Un pericoloso inseguimento in autostrada. I fatti.
La pattuglia della polizia
intima l’alt ad un’autovettura Opel, con a bordo due ragazzi, i quali, invece di fermarsi, accelerano cercando di dileguarsi tra i veicoli in transito sull’Autostrada. Un zig zag che rischia di creare incidenti con le altre auto in transito.
Nonostante ciò gli agenti riescono a fermare il veicolo e bloccare i suoi occupanti, che risultavano essere due ragazzi sedicenni. Dai successivi accertamenti, emerge che i due, malgrado la giovane età, avevano già precedenti di polizia. Non solo.
Si trattava dei responsabili di una truffa ai danni di un’anziana signora consumata a Vasanello in provincia di Viterbo.
Solito trucco. Una telefonata in cui un uomo si spaccia per il nipote, prega la nonna di dare tutti gli averi che aveva in casa, al fine di permettere al papà di essere rilasciato dai carabinieri, che lo avevano trattenuto in caserma poiché non aveva pagato delle cartelle esattoriali.
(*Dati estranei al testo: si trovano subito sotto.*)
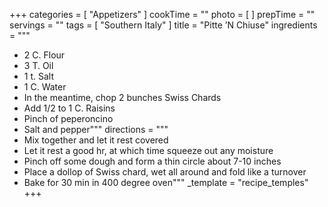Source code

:+++
categories = [ "Appetizers" ]
cookTime = ""
photo = [ ]
prepTime = ""
servings = ""
tags = [ "Southern Italy" ]
title = "Pitte ’N Chiuse"
ingredients = """
- 2 C. Flour
- 3 T. Oil
- 1 t. Salt
- 1 C. Water
- In the meantime, chop 2 bunches Swiss Chards
- Add 1/2 to 1 C. Raisins
- Pinch of peperoncino 
- Salt and pepper"""
directions = """
- Mix together and let it rest covered
- Let it rest a good hr, at which time squeeze out any moisture
- Pinch off some dough and form a thin circle about 7-10 inches
- Place a dollop of Swiss chard, wet all around and fold like a turnover 
- Bake for 30 min in 400 degree oven"""
_template = "recipe_temples"
+++

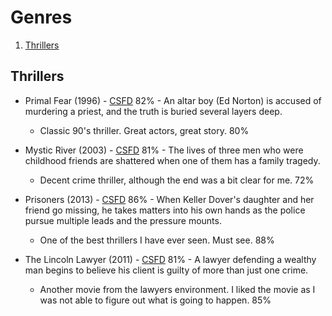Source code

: # Genres
1. [Thrillers](#Thrillers)  
 

## Thrillers

* Primal Fear (1996) - [CSFD](https://www.csfd.cz/film/15095-prvotni-strach/prehled/) 82% - An altar boy (Ed Norton) is accused of murdering a priest, and the truth is buried several layers deep. 
   * Classic 90's thriller. Great actors, great story. 80%

* Mystic River (2003) - [CSFD](https://www.csfd.cz/film/43014-tajemna-reka/prehled/) 81% - The lives of three men who were childhood friends are shattered when one of them has a family tragedy. 
    * Decent crime thriller, although the end was a bit clear for me. 72%

* Prisoners (2013) - [CSFD](https://www.csfd.cz/film/257071-zmizeni/prehled/) 86% - When Keller Dover's daughter and her friend go missing, he takes matters into his own hands as the police pursue multiple leads and the pressure mounts.
    * One of the best thrillers I have ever seen. Must see. 88%

* The Lincoln Lawyer (2011) - [CSFD](https://www.csfd.cz/film/281083-obhajce/prehled/) 81% - A lawyer defending a wealthy man begins to believe his client is guilty of more than just one crime.
    * Another movie from the lawyers environment. I liked the movie as I was not able to figure out what is going to happen. 85%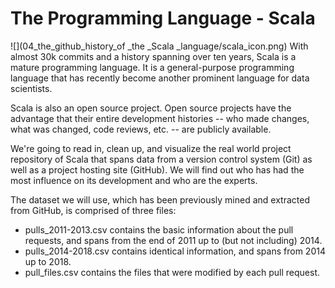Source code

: # The Programming Language - Scala

![](04_the_github_history_of _the _Scala _language/scala_icon.png)
With almost 30k commits and a history spanning over ten years, Scala is a mature programming language. It is a general-purpose programming language that has recently become another prominent language for data scientists.

Scala is also an open source project. Open source projects have the advantage that their entire development histories -- who made changes, what was changed, code reviews, etc. -- are publicly available.

We're going to read in, clean up, and visualize the real world project repository of Scala that spans data from a version control system (Git) as well as a project hosting site (GitHub). We will find out who has had the most influence on its development and who are the experts.

The dataset we will use, which has been previously mined and extracted from GitHub, is comprised of three files:

- pulls_2011-2013.csv contains the basic information about the pull requests, and spans from the end of 2011 up to (but not including) 2014.
- pulls_2014-2018.csv contains identical information, and spans from 2014 up to 2018.
- pull_files.csv contains the files that were modified by each pull request.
Presa dal panico la donna prende monili in oro e orologi e li consegna ad un finto carabiniere che si è poi presentato presso la sua abitazione.
I due ragazzi sono stai arrestati e associati presso il Centro di Prima Accoglienza della capitale. Il conducente del veicolo denunciato per guida senza patente. Refurtiva interamente riconosciuta dalla donna, verrà riconsegnata all’avente diritto.